During the interview, he opened up about seeking treatment and medication for depression and anxiety disorders. He revealed that, over the past four years, he felt extreme pressure to be perfect as an artist. Over time, he has learnt to be more confident and open about sharing those types of emotions with the world. He feels like his ability to be transparent about his emotions and mental health will help others gain confidence and hopefully open the ways of communication.
I want everybody to feel confident enough to speak about these kinds of problems that they have and be someone who can help speak out for them.
He has been working towards changing his outlook on his emotions, learning to evaluate them rather than accept them as facts, and also be able to express these emotions with his loved ones.

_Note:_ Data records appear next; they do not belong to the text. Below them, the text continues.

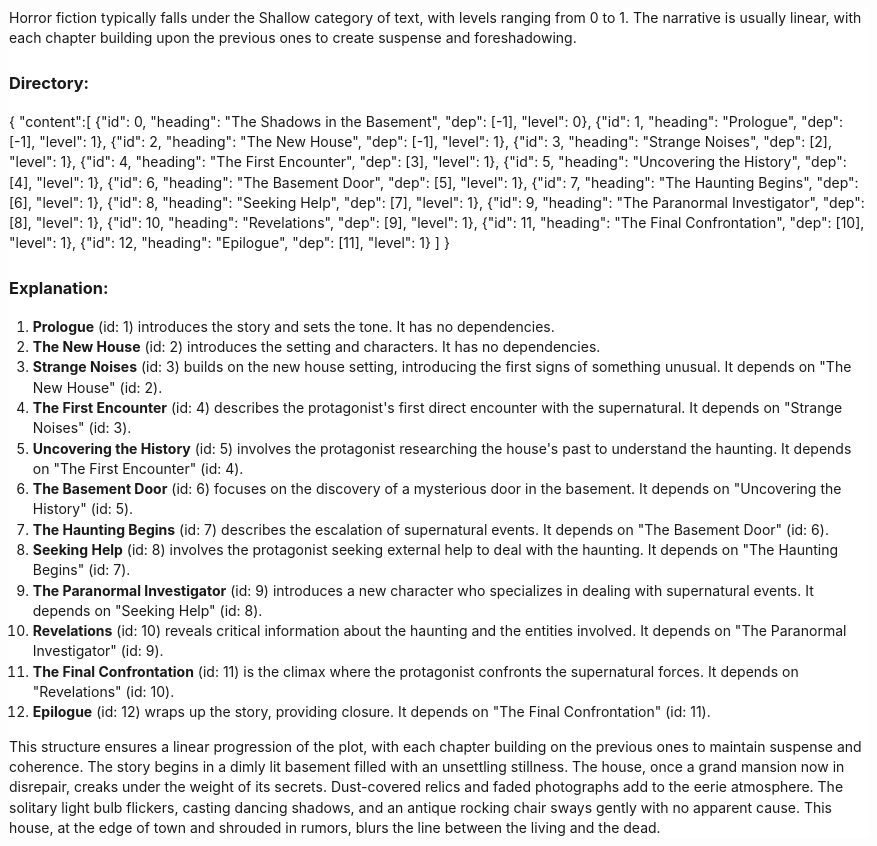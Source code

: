 Horror fiction typically falls under the Shallow category of text, with levels ranging from 0 to 1. The narrative is usually linear, with each chapter building upon the previous ones to create suspense and foreshadowing. 

### Directory:
<JSON>
{
    "content":[
        {"id": 0, "heading": "The Shadows in the Basement", "dep": [-1], "level": 0},
        {"id": 1, "heading": "Prologue", "dep": [-1], "level": 1},
        {"id": 2, "heading": "The New House", "dep": [-1], "level": 1},
        {"id": 3, "heading": "Strange Noises", "dep": [2], "level": 1},
        {"id": 4, "heading": "The First Encounter", "dep": [3], "level": 1},
        {"id": 5, "heading": "Uncovering the History", "dep": [4], "level": 1},
        {"id": 6, "heading": "The Basement Door", "dep": [5], "level": 1},
        {"id": 7, "heading": "The Haunting Begins", "dep": [6], "level": 1},
        {"id": 8, "heading": "Seeking Help", "dep": [7], "level": 1},
        {"id": 9, "heading": "The Paranormal Investigator", "dep": [8], "level": 1},
        {"id": 10, "heading": "Revelations", "dep": [9], "level": 1},
        {"id": 11, "heading": "The Final Confrontation", "dep": [10], "level": 1},
        {"id": 12, "heading": "Epilogue", "dep": [11], "level": 1}
    ]
}
</JSON>

### Explanation:
1. **Prologue** (id: 1) introduces the story and sets the tone. It has no dependencies.
2. **The New House** (id: 2) introduces the setting and characters. It has no dependencies.
3. **Strange Noises** (id: 3) builds on the new house setting, introducing the first signs of something unusual. It depends on "The New House" (id: 2).
4. **The First Encounter** (id: 4) describes the protagonist's first direct encounter with the supernatural. It depends on "Strange Noises" (id: 3).
5. **Uncovering the History** (id: 5) involves the protagonist researching the house's past to understand the haunting. It depends on "The First Encounter" (id: 4).
6. **The Basement Door** (id: 6) focuses on the discovery of a mysterious door in the basement. It depends on "Uncovering the History" (id: 5).
7. **The Haunting Begins** (id: 7) describes the escalation of supernatural events. It depends on "The Basement Door" (id: 6).
8. **Seeking Help** (id: 8) involves the protagonist seeking external help to deal with the haunting. It depends on "The Haunting Begins" (id: 7).
9. **The Paranormal Investigator** (id: 9) introduces a new character who specializes in dealing with supernatural events. It depends on "Seeking Help" (id: 8).
10. **Revelations** (id: 10) reveals critical information about the haunting and the entities involved. It depends on "The Paranormal Investigator" (id: 9).
11. **The Final Confrontation** (id: 11) is the climax where the protagonist confronts the supernatural forces. It depends on "Revelations" (id: 10).
12. **Epilogue** (id: 12) wraps up the story, providing closure. It depends on "The Final Confrontation" (id: 11).

This structure ensures a linear progression of the plot, with each chapter building on the previous ones to maintain suspense and coherence.
</content>
<digest>
The story begins in a dimly lit basement filled with an unsettling stillness. The house, once a grand mansion now in disrepair, creaks under the weight of its secrets. Dust-covered relics and faded photographs add to the eerie atmosphere. The solitary light bulb flickers, casting dancing shadows, and an antique rocking chair sways gently with no apparent cause. This house, at the edge of town and shrouded in rumors, blurs the line between the living and the dead.
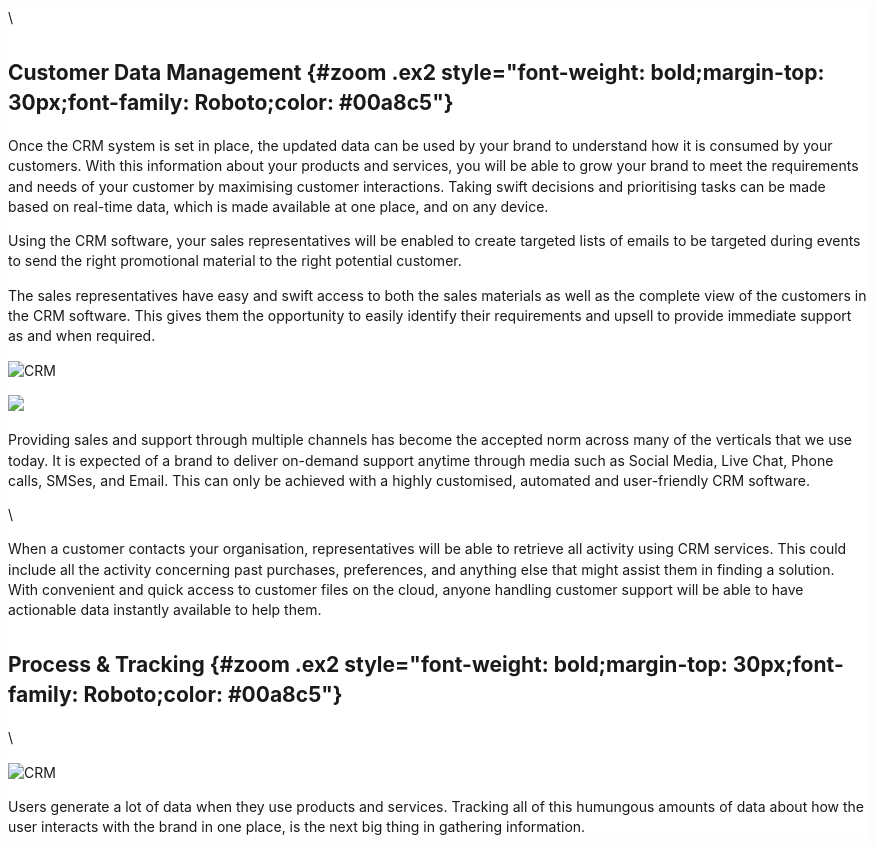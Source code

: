 \

**Customer Data Management** {#zoom .ex2 style="font-weight: bold;margin-top: 30px;font-family: Roboto;color: #00a8c5"}
----------------------------

Once the CRM system is set in place, the updated data can be used by
your brand to understand how it is consumed by your customers. With this
information about your products and services, you will be able to grow
your brand to meet the requirements and needs of your customer by
maximising customer interactions. Taking swift decisions and
prioritising tasks can be made based on real-time data, which is made
available at one place, and on any device.

Using the CRM software, your sales representatives will be enabled to
create targeted lists of emails to be targeted during events to send the
right promotional material to the right potential customer.

The sales representatives have easy and swift access to both the sales
materials as well as the complete view of the customers in the CRM
software. This gives them the opportunity to easily identify their
requirements and upsell to provide immediate support as and when
required.

![CRM](img\CRM\3.png)

![](img\CRM\bg2.jpg)

Providing sales and support through multiple channels has become the
accepted norm across many of the verticals that we use today. It is
expected of a brand to deliver on-demand support anytime through media
such as Social Media, Live Chat, Phone calls, SMSes, and Email. This can
only be achieved with a highly customised, automated and user-friendly
CRM software.

\

When a customer contacts your organisation, representatives will be able
to retrieve all activity using CRM services. This could include all the
activity concerning past purchases, preferences, and anything else that
might assist them in finding a solution. With convenient and quick
access to customer files on the cloud, anyone handling customer support
will be able to have actionable data instantly available to help them.

**Process & Tracking** {#zoom .ex2 style="font-weight: bold;margin-top: 30px;font-family: Roboto;color: #00a8c5"}
----------------------

\

![CRM](img\CRM\4.jpg)

Users generate a lot of data when they use products and services.
Tracking all of this humungous amounts of data about how the user
interacts with the brand in one place, is the next big thing in
gathering information.
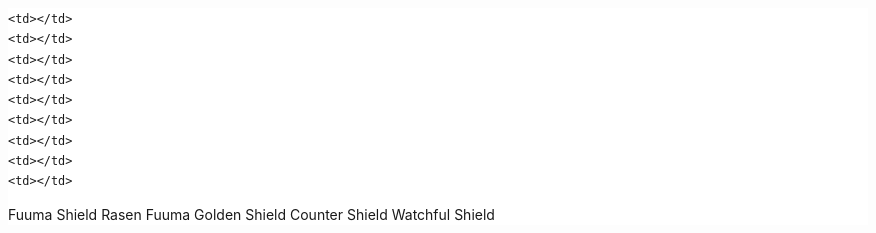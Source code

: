     <td></td>
    <td></td>
    <td></td>
    <td></td>
    <td></td>
    <td></td>
    <td></td>
    <td></td>
    <td></td>
  </tr>
  <tr>
    <td class="leftText">Fuuma Shield</td>
    <td></td>
    <td></td>
    <td></td>
    <td></td>
    <td></td>
    <td></td>
    <td></td>
    <td></td>
    <td></td>
    <td></td>
  </tr>
  <tr>
    <td class="leftText">Rasen Fuuma</td>
    <td></td>
    <td></td>
    <td></td>
    <td></td>
    <td></td>
    <td></td>
    <td></td>
    <td></td>
    <td></td>
    <td></td>
  </tr>
  <tr>
    <td class="leftText">Golden Shield</td>
    <td></td>
    <td></td>
    <td></td>
    <td></td>
    <td></td>
    <td></td>
    <td></td>
    <td></td>
    <td></td>
    <td></td>
  </tr>
  <tr>
    <td class="leftText">Counter Shield</td>
    <td></td>
    <td></td>
    <td></td>
    <td></td>
    <td></td>
    <td></td>
    <td></td>
    <td></td>
    <td></td>
    <td></td>
  </tr>
  <tr>
    <td class="leftText">Watchful Shield</td>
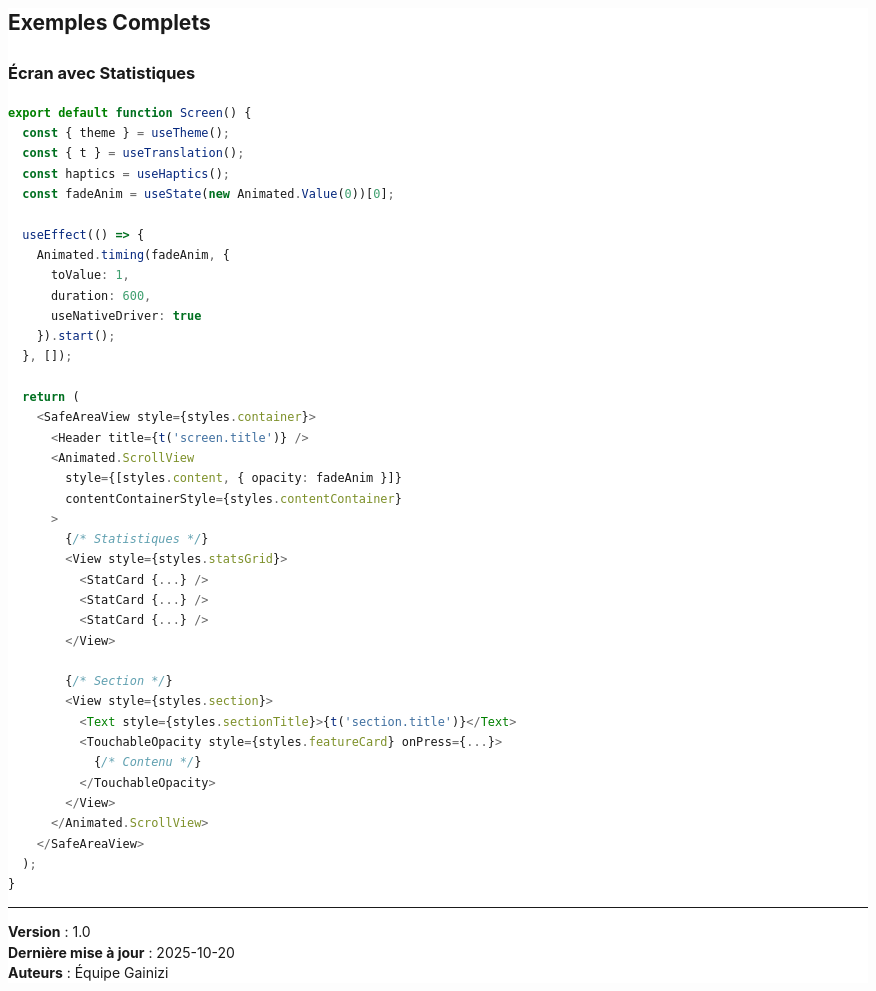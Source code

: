 ## Exemples Complets

### Écran avec Statistiques
```typescript
export default function Screen() {
  const { theme } = useTheme();
  const { t } = useTranslation();
  const haptics = useHaptics();
  const fadeAnim = useState(new Animated.Value(0))[0];

  useEffect(() => {
    Animated.timing(fadeAnim, {
      toValue: 1,
      duration: 600,
      useNativeDriver: true
    }).start();
  }, []);

  return (
    <SafeAreaView style={styles.container}>
      <Header title={t('screen.title')} />
      <Animated.ScrollView 
        style={[styles.content, { opacity: fadeAnim }]}
        contentContainerStyle={styles.contentContainer}
      >
        {/* Statistiques */}
        <View style={styles.statsGrid}>
          <StatCard {...} />
          <StatCard {...} />
          <StatCard {...} />
        </View>

        {/* Section */}
        <View style={styles.section}>
          <Text style={styles.sectionTitle}>{t('section.title')}</Text>
          <TouchableOpacity style={styles.featureCard} onPress={...}>
            {/* Contenu */}
          </TouchableOpacity>
        </View>
      </Animated.ScrollView>
    </SafeAreaView>
  );
}
```

---

**Version** : 1.0  
**Dernière mise à jour** : 2025-10-20  
**Auteurs** : Équipe Gainizi
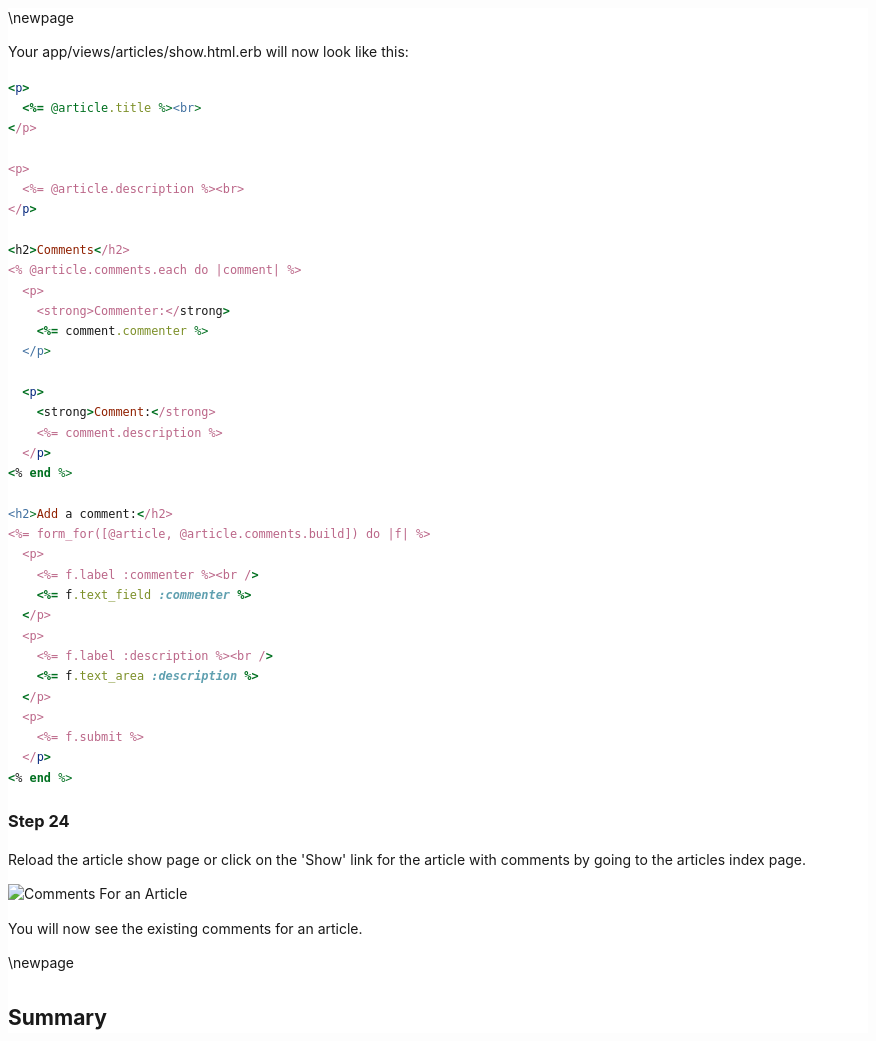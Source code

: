 \newpage

Your app/views/articles/show.html.erb will now look like this:

```ruby
<p>
  <%= @article.title %><br>
</p>

<p>
  <%= @article.description %><br>
</p>

<h2>Comments</h2>
<% @article.comments.each do |comment| %>
  <p>
    <strong>Commenter:</strong>
    <%= comment.commenter %>
  </p>
 
  <p>
    <strong>Comment:</strong>
    <%= comment.description %>
  </p>
<% end %>

<h2>Add a comment:</h2>
<%= form_for([@article, @article.comments.build]) do |f| %>
  <p>
    <%= f.label :commenter %><br />
    <%= f.text_field :commenter %>
  </p>
  <p>
    <%= f.label :description %><br />
    <%= f.text_area :description %>
  </p>
  <p>
    <%= f.submit %>
  </p>
<% end %>
```

### Step 24 ###

Reload the article show page or click on the 'Show' link for the article with comments by going to the articles index page.

![Comments For an Article](./figures/comments_for_article)

You will now see the existing comments for an article.

\newpage

## Summary ##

I think about my emotion one more time before I make a final decision about myself. Maybe I feel a little bit depressed, but I would think, ‘Oh, is this right? Let’s think about this again.’ It’s best to know where you are, your status, or how you feel. It’s important for the other people, as well, to know you.
As for the pressure he faced as an artist, he tries not to let that bleed into his personal life and his own identity as a human.
It’s really hard to distinguish those two identities, but I want to do a perfect performance on the stage. When I get off [it], I want to enjoy my daily life as a humble person. It’s only my job to be perfect, to pursue perfectionism in my career, in my music. But as a person, it’s good to just relax and chill. A quote that’s stuck with me is ‘you don’t live to work; you work to live.’
Conversations about sensitive topics, such as mental health, are important to have even though they might be difficult. Jay B opening up about his struggles is giving others the confidence to open up about their own struggles and understand that it’s not something to be ashamed by.